Please return the full listing word for word, leaving out any pictures.

■ SOURCE MATERIAL
= Beginning of Section =

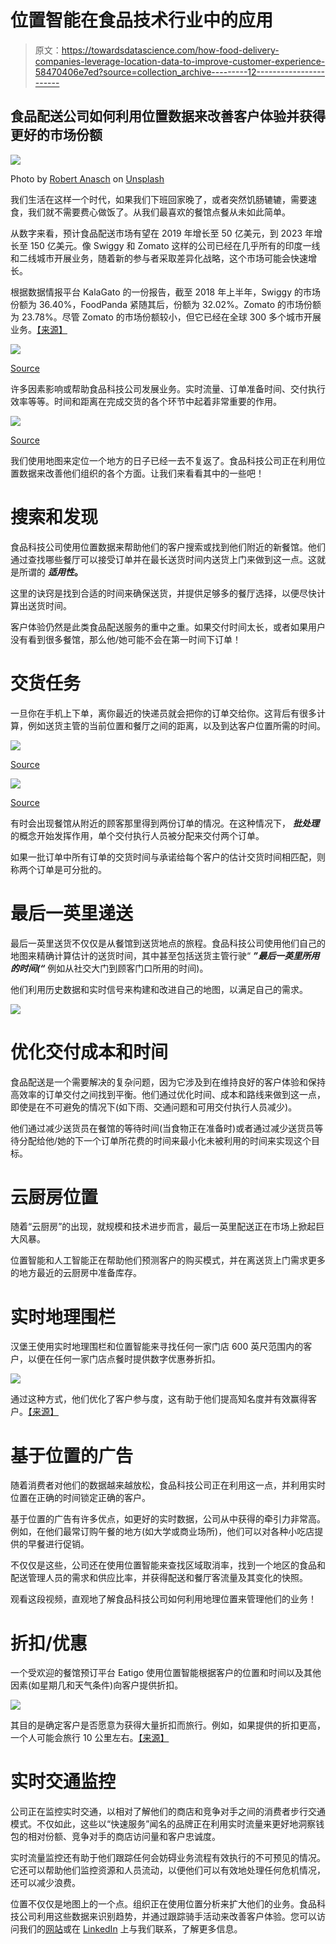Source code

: # 位置智能在食品技术行业中的应用

> 原文：<https://towardsdatascience.com/how-food-delivery-companies-leverage-location-data-to-improve-customer-experience-58470406e7ed?source=collection_archive---------12----------------------->

## 食品配送公司如何利用位置数据来改善客户体验并获得更好的市场份额

![](img/6cad5f84ce9fed31d5500728e553245d.png)

Photo by [Robert Anasch](https://unsplash.com/@diesektion?utm_source=medium&utm_medium=referral) on [Unsplash](https://unsplash.com?utm_source=medium&utm_medium=referral)

我们生活在这样一个时代，如果我们下班回家晚了，或者突然饥肠辘辘，需要速食，我们就不需要费心做饭了。从我们最喜欢的餐馆点餐从未如此简单。

从数字来看，预计食品配送市场有望在 2019 年增长至 50 亿美元，到 2023 年增长至 150 亿美元。像 Swiggy 和 Zomato 这样的公司已经在几乎所有的印度一线和二线城市开展业务，随着新的参与者采取差异化战略，这个市场可能会快速增长。

根据数据情报平台 KalaGato 的一份报告，截至 2018 年上半年，Swiggy 的市场份额为 36.40%，FoodPanda 紧随其后，份额为 32.02%。Zomato 的市场份额为 23.78%。尽管 Zomato 的市场份额较小，但它已经在全球 300 多个城市开展业务。[【来源】](https://yourstory.com/2019/06/swiggy-zomato-foodpanda-kalagato-report)

![](img/117974234f5a0ec47a60ee522949f980.png)

[Source](https://qz.com/india/1635965/in-2018-swiggy-beat-zomato-olas-foodpanda-uber-eats-by-a-mile/)

许多因素影响或帮助食品科技公司发展业务。实时流量、订单准备时间、交付执行效率等等。时间和距离在完成交货的各个环节中起着非常重要的作用。

![](img/c1d6ffebbc790760b94ec36c114ee125.png)

[Source](https://vnexpress.net/interactive/tiki-mo-rong-quy-mo-kho-gap-600-lan-sau-10-nam-3977228.html)

我们使用地图来定位一个地方的日子已经一去不复返了。食品科技公司正在利用位置数据来改善他们组织的各个方面。让我们来看看其中的一些吧！

# 搜索和发现

食品科技公司使用位置数据来帮助他们的客户搜索或找到他们附近的新餐馆。他们通过查找哪些餐厅可以接受订单并在最长送货时间内送货上门来做到这一点。这就是所谓的 ***适用性*。**

这里的诀窍是找到合适的时间来确保送货，并提供足够多的餐厅选择，以便尽快计算出送货时间。

客户体验仍然是此类食品配送服务的重中之重。如果交付时间太长，或者如果用户没有看到很多餐馆，那么他/她可能不会在第一时间下订单！

# 交货任务

一旦你在手机上下单，离你最近的快递员就会把你的订单交给你。这背后有很多计算，例如送货主管的当前位置和餐厅之间的距离，以及到达客户位置所需的时间。

![](img/4c0e961d02948cc453be3c8896633fa0.png)

[Source](https://bytes.swiggy.com/the-swiggy-delivery-challenge-part-two-f095930816e3)

![](img/66c5867363945e3f135086f05f0b8a57.png)

[Source](https://bytes.swiggy.com/the-swiggy-delivery-challenge-part-two-f095930816e3)

有时会出现餐馆从附近的顾客那里得到两份订单的情况。在这种情况下， ***批处理*** 的概念开始发挥作用，单个交付执行人员被分配来交付两个订单。

如果一批订单中所有订单的交货时间与承诺给每个客户的估计交货时间相匹配，则称两个订单是可分批的。

# 最后一英里递送

最后一英里送货不仅仅是从餐馆到送货地点的旅程。食品科技公司使用他们自己的地图来精确计算估计的送货时间，其中甚至包括送货主管行驶“ ***”最后一英里所用的时间(“*** 例如从社交大门到顾客门口所用的时间)。

他们利用历史数据和实时信号来构建和改进自己的地图，以满足自己的需求。

![](img/2630cdbb4b5f26b5db734f1ca0f2189b.png)

# 优化交付成本和时间

食品配送是一个需要解决的复杂问题，因为它涉及到在维持良好的客户体验和保持高效率的订单交付之间找到平衡。他们通过优化时间、成本和路线来做到这一点，即使是在不可避免的情况下(如下雨、交通问题和可用交付执行人员减少)。

他们通过减少送货员在餐馆的等待时间(当食物正在准备时)或者通过减少送货员等待分配给他/她的下一个订单所花费的时间来最小化未被利用的时间来实现这个目标。

# 云厨房位置

随着“云厨房”的出现，就规模和技术进步而言，最后一英里配送正在市场上掀起巨大风暴。

位置智能和人工智能正在帮助他们预测客户的购买模式，并在离送货上门需求更多的地方最近的云厨房中准备库存。

# 实时地理围栏

汉堡王使用实时地理围栏和位置智能来寻找任何一家门店 600 英尺范围内的客户，以便在任何一家门店点餐时提供数字优惠券折扣。

![](img/7b975f94856dd86544cd893d48ecfd8b.png)

通过这种方式，他们优化了客户参与度，这有助于他们提高知名度并有效赢得客户。[【来源】](https://www.esri.com/about/newsroom/publications/wherenext/burger-king-marketing-campaign/)

# 基于位置的广告

随着消费者对他们的数据越来越放松，食品科技公司正在利用这一点，并利用实时位置在正确的时间锁定正确的客户。

基于位置的广告有许多优点，如更好的实时数据，公司从中获得的牵引力非常高。例如，在他们最常订购午餐的地方(如大学或商业场所)，他们可以对各种小吃店提供的早餐进行促销。

不仅仅是这些，公司还在使用位置智能来查找区域取消率，找到一个地区的食品和配送管理人员的需求和供应比率，并获得配送和餐厅客流量及其变化的快照。

观看这段视频，直观地了解食品科技公司如何利用地理位置来管理他们的业务！

# 折扣/优惠

一个受欢迎的餐馆预订平台 Eatigo 使用位置智能根据客户的位置和时间以及其他因素(如星期几和天气条件)向客户提供折扣。

![](img/5a1fb4c0f04c6efccd56874f2c86afd9.png)

其目的是确定客户是否愿意为获得大量折扣而旅行。例如，如果提供的折扣更高，一个人可能会旅行 10 公里左右。[【来源】](https://www.geospatialworld.net/blogs/restaurant-booking-platform-discounts-location-tech/)

# 实时交通监控

公司正在监控实时交通，以相对了解他们的商店和竞争对手之间的消费者步行交通模式。不仅如此，这些以“快速服务”闻名的品牌正在利用实时流量来更好地洞察钱包的相对份额、竞争对手的商店访问量和客户忠诚度。

实时流量监控还有助于他们跟踪任何会妨碍业务流程有效执行的不可预见的情况。它还可以帮助他们监控资源和人员流动，以便他们可以有效地处理任何危机情况，还可以减少浪费。

位置不仅仅是地图上的一个点。组织正在使用位置分析来扩大他们的业务。食品科技公司利用这些数据来识别趋势，并通过跟踪骑手活动来改善客户体验。您可以访问我们的[网站](https://www.locale.ai/)或在 [LinkedIn](https://www.linkedin.com/company/localeai/) 上与我们联系，了解更多信息。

= End of Section =

■ ANSWER SPACE
Source code

: # 位置智能在食品技术行业中的应用

> 原文：<https://towardsdatascience.com/how-food-delivery-companies-leverage-location-data-to-improve-customer-experience-58470406e7ed?source=collection_archive---------12----------------------->

## 食品配送公司如何利用位置数据来改善客户体验并获得更好的市场份额

![](img/6cad5f84ce9fed31d5500728e553245d.png)

Photo by [Robert Anasch](https://unsplash.com/@diesektion?utm_source=medium&utm_medium=referral) on [Unsplash](https://unsplash.com?utm_source=medium&utm_medium=referral)

我们生活在这样一个时代，如果我们下班回家晚了，或者突然饥肠辘辘，需要速食，我们就不需要费心做饭了。从我们最喜欢的餐馆点餐从未如此简单。

从数字来看，预计食品配送市场有望在 2019 年增长至 50 亿美元，到 2023 年增长至 150 亿美元。像 Swiggy 和 Zomato 这样的公司已经在几乎所有的印度一线和二线城市开展业务，随着新的参与者采取差异化战略，这个市场可能会快速增长。

根据数据情报平台 KalaGato 的一份报告，截至 2018 年上半年，Swiggy 的市场份额为 36.40%，FoodPanda 紧随其后，份额为 32.02%。Zomato 的市场份额为 23.78%。尽管 Zomato 的市场份额较小，但它已经在全球 300 多个城市开展业务。[【来源】](https://yourstory.com/2019/06/swiggy-zomato-foodpanda-kalagato-report)

![](img/117974234f5a0ec47a60ee522949f980.png)

[Source](https://qz.com/india/1635965/in-2018-swiggy-beat-zomato-olas-foodpanda-uber-eats-by-a-mile/)

许多因素影响或帮助食品科技公司发展业务。实时流量、订单准备时间、交付执行效率等等。时间和距离在完成交货的各个环节中起着非常重要的作用。

![](img/c1d6ffebbc790760b94ec36c114ee125.png)

[Source](https://vnexpress.net/interactive/tiki-mo-rong-quy-mo-kho-gap-600-lan-sau-10-nam-3977228.html)

我们使用地图来定位一个地方的日子已经一去不复返了。食品科技公司正在利用位置数据来改善他们组织的各个方面。让我们来看看其中的一些吧！

# 搜索和发现

食品科技公司使用位置数据来帮助他们的客户搜索或找到他们附近的新餐馆。他们通过查找哪些餐厅可以接受订单并在最长送货时间内送货上门来做到这一点。这就是所谓的 ***适用性*。**

这里的诀窍是找到合适的时间来确保送货，并提供足够多的餐厅选择，以便尽快计算出送货时间。

客户体验仍然是此类食品配送服务的重中之重。如果交付时间太长，或者如果用户没有看到很多餐馆，那么他/她可能不会在第一时间下订单！

# 交货任务

一旦你在手机上下单，离你最近的快递员就会把你的订单交给你。这背后有很多计算，例如送货主管的当前位置和餐厅之间的距离，以及到达客户位置所需的时间。

![](img/4c0e961d02948cc453be3c8896633fa0.png)

[Source](https://bytes.swiggy.com/the-swiggy-delivery-challenge-part-two-f095930816e3)

![](img/66c5867363945e3f135086f05f0b8a57.png)

[Source](https://bytes.swiggy.com/the-swiggy-delivery-challenge-part-two-f095930816e3)

有时会出现餐馆从附近的顾客那里得到两份订单的情况。在这种情况下， ***批处理*** 的概念开始发挥作用，单个交付执行人员被分配来交付两个订单。

如果一批订单中所有订单的交货时间与承诺给每个客户的估计交货时间相匹配，则称两个订单是可分批的。

# 最后一英里递送

最后一英里送货不仅仅是从餐馆到送货地点的旅程。食品科技公司使用他们自己的地图来精确计算估计的送货时间，其中甚至包括送货主管行驶“ ***”最后一英里所用的时间(“*** 例如从社交大门到顾客门口所用的时间)。

他们利用历史数据和实时信号来构建和改进自己的地图，以满足自己的需求。

![](img/2630cdbb4b5f26b5db734f1ca0f2189b.png)

# 优化交付成本和时间

食品配送是一个需要解决的复杂问题，因为它涉及到在维持良好的客户体验和保持高效率的订单交付之间找到平衡。他们通过优化时间、成本和路线来做到这一点，即使是在不可避免的情况下(如下雨、交通问题和可用交付执行人员减少)。

他们通过减少送货员在餐馆的等待时间(当食物正在准备时)或者通过减少送货员等待分配给他/她的下一个订单所花费的时间来最小化未被利用的时间来实现这个目标。

# 云厨房位置

随着“云厨房”的出现，就规模和技术进步而言，最后一英里配送正在市场上掀起巨大风暴。

位置智能和人工智能正在帮助他们预测客户的购买模式，并在离送货上门需求更多的地方最近的云厨房中准备库存。

# 实时地理围栏

汉堡王使用实时地理围栏和位置智能来寻找任何一家门店 600 英尺范围内的客户，以便在任何一家门店点餐时提供数字优惠券折扣。

![](img/7b975f94856dd86544cd893d48ecfd8b.png)

通过这种方式，他们优化了客户参与度，这有助于他们提高知名度并有效赢得客户。[【来源】](https://www.esri.com/about/newsroom/publications/wherenext/burger-king-marketing-campaign/)

# 基于位置的广告

随着消费者对他们的数据越来越放松，食品科技公司正在利用这一点，并利用实时位置在正确的时间锁定正确的客户。

基于位置的广告有许多优点，如更好的实时数据，公司从中获得的牵引力非常高。例如，在他们最常订购午餐的地方(如大学或商业场所)，他们可以对各种小吃店提供的早餐进行促销。

不仅仅是这些，公司还在使用位置智能来查找区域取消率，找到一个地区的食品和配送管理人员的需求和供应比率，并获得配送和餐厅客流量及其变化的快照。

观看这段视频，直观地了解食品科技公司如何利用地理位置来管理他们的业务！

# 折扣/优惠

一个受欢迎的餐馆预订平台 Eatigo 使用位置智能根据客户的位置和时间以及其他因素(如星期几和天气条件)向客户提供折扣。

![](img/5a1fb4c0f04c6efccd56874f2c86afd9.png)

其目的是确定客户是否愿意为获得大量折扣而旅行。例如，如果提供的折扣更高，一个人可能会旅行 10 公里左右。[【来源】](https://www.geospatialworld.net/blogs/restaurant-booking-platform-discounts-location-tech/)

# 实时交通监控

公司正在监控实时交通，以相对了解他们的商店和竞争对手之间的消费者步行交通模式。不仅如此，这些以“快速服务”闻名的品牌正在利用实时流量来更好地洞察钱包的相对份额、竞争对手的商店访问量和客户忠诚度。

实时流量监控还有助于他们跟踪任何会妨碍业务流程有效执行的不可预见的情况。它还可以帮助他们监控资源和人员流动，以便他们可以有效地处理任何危机情况，还可以减少浪费。

位置不仅仅是地图上的一个点。组织正在使用位置分析来扩大他们的业务。食品科技公司利用这些数据来识别趋势，并通过跟踪骑手活动来改善客户体验。您可以访问我们的[网站](https://www.locale.ai/)或在 [LinkedIn](https://www.linkedin.com/company/localeai/) 上与我们联系，了解更多信息。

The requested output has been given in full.